_What the exercise asks_.
A verbatim copy of the lines starting at the one with "假设这三个群体都不发工资，" and ending at the last line below is required; include nothing else.

+++

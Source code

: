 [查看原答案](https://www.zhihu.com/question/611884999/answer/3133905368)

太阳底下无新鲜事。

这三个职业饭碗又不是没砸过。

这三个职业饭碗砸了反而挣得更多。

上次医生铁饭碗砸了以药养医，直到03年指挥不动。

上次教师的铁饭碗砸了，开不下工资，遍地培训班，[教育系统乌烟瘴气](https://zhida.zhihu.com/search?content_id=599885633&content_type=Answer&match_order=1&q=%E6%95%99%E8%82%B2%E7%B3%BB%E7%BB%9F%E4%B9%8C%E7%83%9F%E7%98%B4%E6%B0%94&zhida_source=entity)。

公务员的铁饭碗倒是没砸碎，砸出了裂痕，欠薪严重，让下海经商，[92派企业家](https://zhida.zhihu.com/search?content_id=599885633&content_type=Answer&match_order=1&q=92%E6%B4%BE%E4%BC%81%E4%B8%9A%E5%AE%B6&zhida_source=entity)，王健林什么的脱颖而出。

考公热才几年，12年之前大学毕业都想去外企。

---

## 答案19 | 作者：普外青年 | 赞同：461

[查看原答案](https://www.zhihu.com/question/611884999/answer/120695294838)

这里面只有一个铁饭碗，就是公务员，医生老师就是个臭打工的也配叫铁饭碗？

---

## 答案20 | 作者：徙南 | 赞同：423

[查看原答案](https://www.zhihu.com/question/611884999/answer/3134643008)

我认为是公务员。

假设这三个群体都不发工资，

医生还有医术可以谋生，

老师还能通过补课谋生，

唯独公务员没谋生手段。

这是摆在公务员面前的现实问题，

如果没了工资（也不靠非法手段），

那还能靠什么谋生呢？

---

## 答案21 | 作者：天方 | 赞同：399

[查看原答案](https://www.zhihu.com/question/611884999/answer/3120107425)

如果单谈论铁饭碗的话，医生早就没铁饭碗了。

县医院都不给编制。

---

+++

_Response below_.
假设这三个群体都不发工资，

医生还有医术可以谋生，

老师还能通过补课谋生，

唯独公务员没谋生手段。

这是摆在公务员面前的现实问题，

如果没了工资（也不靠非法手段），

那还能靠什么谋生呢？

---

## 答案21 | 作者：天方 | 赞同：399

[查看原答案](https://www.zhihu.com/question/611884999/answer/3120107425)

如果单谈论铁饭碗的话，医生早就没铁饭碗了。

县医院都不给编制。

---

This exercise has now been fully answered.